(Rendered images with source text)
════════

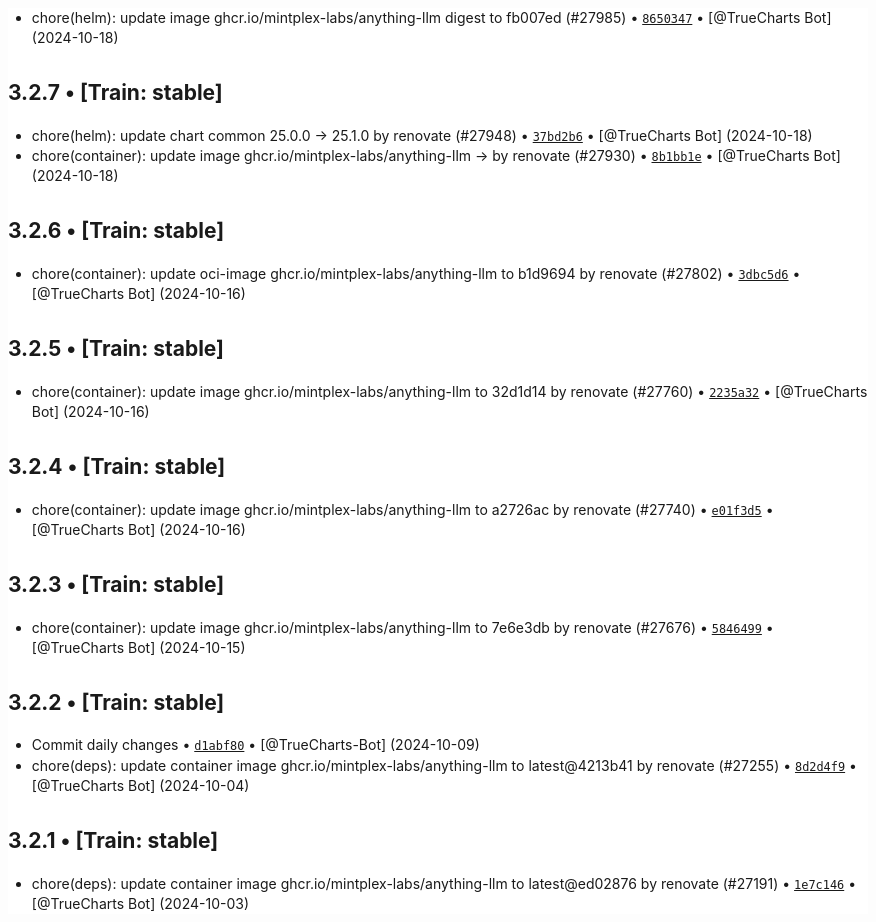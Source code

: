 - chore(helm): update image ghcr.io/mintplex-labs/anything-llm digest to fb007ed (#27985) • [`8650347`](https://github.com/trueforge-org/truecharts/commit/86503473db137301d39a353f80eabcc7bca1630d) • [@TrueCharts Bot] (2024-10-18)

## 3.2.7 • [Train: stable]

- chore(helm): update chart common 25.0.0 → 25.1.0 by renovate (#27948) • [`37bd2b6`](https://github.com/trueforge-org/truecharts/commit/37bd2b67d5bdb5ac56a2f3d3f82a16353275ab67) • [@TrueCharts Bot] (2024-10-18)
- chore(container): update image ghcr.io/mintplex-labs/anything-llm → by renovate (#27930) • [`8b1bb1e`](https://github.com/trueforge-org/truecharts/commit/8b1bb1e25f4556fe6ef63ee391432f87614fd803) • [@TrueCharts Bot] (2024-10-18)

## 3.2.6 • [Train: stable]

- chore(container): update oci-image ghcr.io/mintplex-labs/anything-llm to b1d9694 by renovate (#27802) • [`3dbc5d6`](https://github.com/trueforge-org/truecharts/commit/3dbc5d68f7710d5b23da13d1f8509d3c36a1eb2f) • [@TrueCharts Bot] (2024-10-16)

## 3.2.5 • [Train: stable]

- chore(container): update image ghcr.io/mintplex-labs/anything-llm to 32d1d14 by renovate (#27760) • [`2235a32`](https://github.com/trueforge-org/truecharts/commit/2235a320de1412ad56bf87defe37af7c8d974f79) • [@TrueCharts Bot] (2024-10-16)

## 3.2.4 • [Train: stable]

- chore(container): update image ghcr.io/mintplex-labs/anything-llm to a2726ac by renovate (#27740) • [`e01f3d5`](https://github.com/trueforge-org/truecharts/commit/e01f3d5d0c8d80ce77d32b29362e94cc34097b42) • [@TrueCharts Bot] (2024-10-16)

## 3.2.3 • [Train: stable]

- chore(container): update image ghcr.io/mintplex-labs/anything-llm to 7e6e3db by renovate (#27676) • [`5846499`](https://github.com/trueforge-org/truecharts/commit/5846499bbe4122b9323384b61c2ebd865de6c272) • [@TrueCharts Bot] (2024-10-15)

## 3.2.2 • [Train: stable]

- Commit daily changes • [`d1abf80`](https://github.com/trueforge-org/truecharts/commit/d1abf80d1801bf7aef60884000acb8662fd08121) • [@TrueCharts-Bot] (2024-10-09)
- chore(deps): update container image ghcr.io/mintplex-labs/anything-llm to latest@4213b41 by renovate (#27255) • [`8d2d4f9`](https://github.com/trueforge-org/truecharts/commit/8d2d4f9d92125f4d355588fd051cbe8e07ce0240) • [@TrueCharts Bot] (2024-10-04)

## 3.2.1 • [Train: stable]

- chore(deps): update container image ghcr.io/mintplex-labs/anything-llm to latest@ed02876 by renovate (#27191) • [`1e7c146`](https://github.com/trueforge-org/truecharts/commit/1e7c146778b5d1c8092249043d38fb4b07a5aac9) • [@TrueCharts Bot] (2024-10-03)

════════

■ EXERCISE OBJECTIVE: Set down all of the data word for word; no pictures belong in it.

■ TASK RESULT:
Source code

: - chore(helm): update image ghcr.io/mintplex-labs/anything-llm digest to fb007ed (#27985) • [`8650347`](https://github.com/trueforge-org/truecharts/commit/86503473db137301d39a353f80eabcc7bca1630d) • [@TrueCharts Bot] (2024-10-18)

## 3.2.7 • [Train: stable]

- chore(helm): update chart common 25.0.0 → 25.1.0 by renovate (#27948) • [`37bd2b6`](https://github.com/trueforge-org/truecharts/commit/37bd2b67d5bdb5ac56a2f3d3f82a16353275ab67) • [@TrueCharts Bot] (2024-10-18)
- chore(container): update image ghcr.io/mintplex-labs/anything-llm → by renovate (#27930) • [`8b1bb1e`](https://github.com/trueforge-org/truecharts/commit/8b1bb1e25f4556fe6ef63ee391432f87614fd803) • [@TrueCharts Bot] (2024-10-18)

## 3.2.6 • [Train: stable]

- chore(container): update oci-image ghcr.io/mintplex-labs/anything-llm to b1d9694 by renovate (#27802) • [`3dbc5d6`](https://github.com/trueforge-org/truecharts/commit/3dbc5d68f7710d5b23da13d1f8509d3c36a1eb2f) • [@TrueCharts Bot] (2024-10-16)

## 3.2.5 • [Train: stable]

- chore(container): update image ghcr.io/mintplex-labs/anything-llm to 32d1d14 by renovate (#27760) • [`2235a32`](https://github.com/trueforge-org/truecharts/commit/2235a320de1412ad56bf87defe37af7c8d974f79) • [@TrueCharts Bot] (2024-10-16)

## 3.2.4 • [Train: stable]

- chore(container): update image ghcr.io/mintplex-labs/anything-llm to a2726ac by renovate (#27740) • [`e01f3d5`](https://github.com/trueforge-org/truecharts/commit/e01f3d5d0c8d80ce77d32b29362e94cc34097b42) • [@TrueCharts Bot] (2024-10-16)

## 3.2.3 • [Train: stable]

- chore(container): update image ghcr.io/mintplex-labs/anything-llm to 7e6e3db by renovate (#27676) • [`5846499`](https://github.com/trueforge-org/truecharts/commit/5846499bbe4122b9323384b61c2ebd865de6c272) • [@TrueCharts Bot] (2024-10-15)

## 3.2.2 • [Train: stable]

- Commit daily changes • [`d1abf80`](https://github.com/trueforge-org/truecharts/commit/d1abf80d1801bf7aef60884000acb8662fd08121) • [@TrueCharts-Bot] (2024-10-09)
- chore(deps): update container image ghcr.io/mintplex-labs/anything-llm to latest@4213b41 by renovate (#27255) • [`8d2d4f9`](https://github.com/trueforge-org/truecharts/commit/8d2d4f9d92125f4d355588fd051cbe8e07ce0240) • [@TrueCharts Bot] (2024-10-04)

## 3.2.1 • [Train: stable]

- chore(deps): update container image ghcr.io/mintplex-labs/anything-llm to latest@ed02876 by renovate (#27191) • [`1e7c146`](https://github.com/trueforge-org/truecharts/commit/1e7c146778b5d1c8092249043d38fb4b07a5aac9) • [@TrueCharts Bot] (2024-10-03)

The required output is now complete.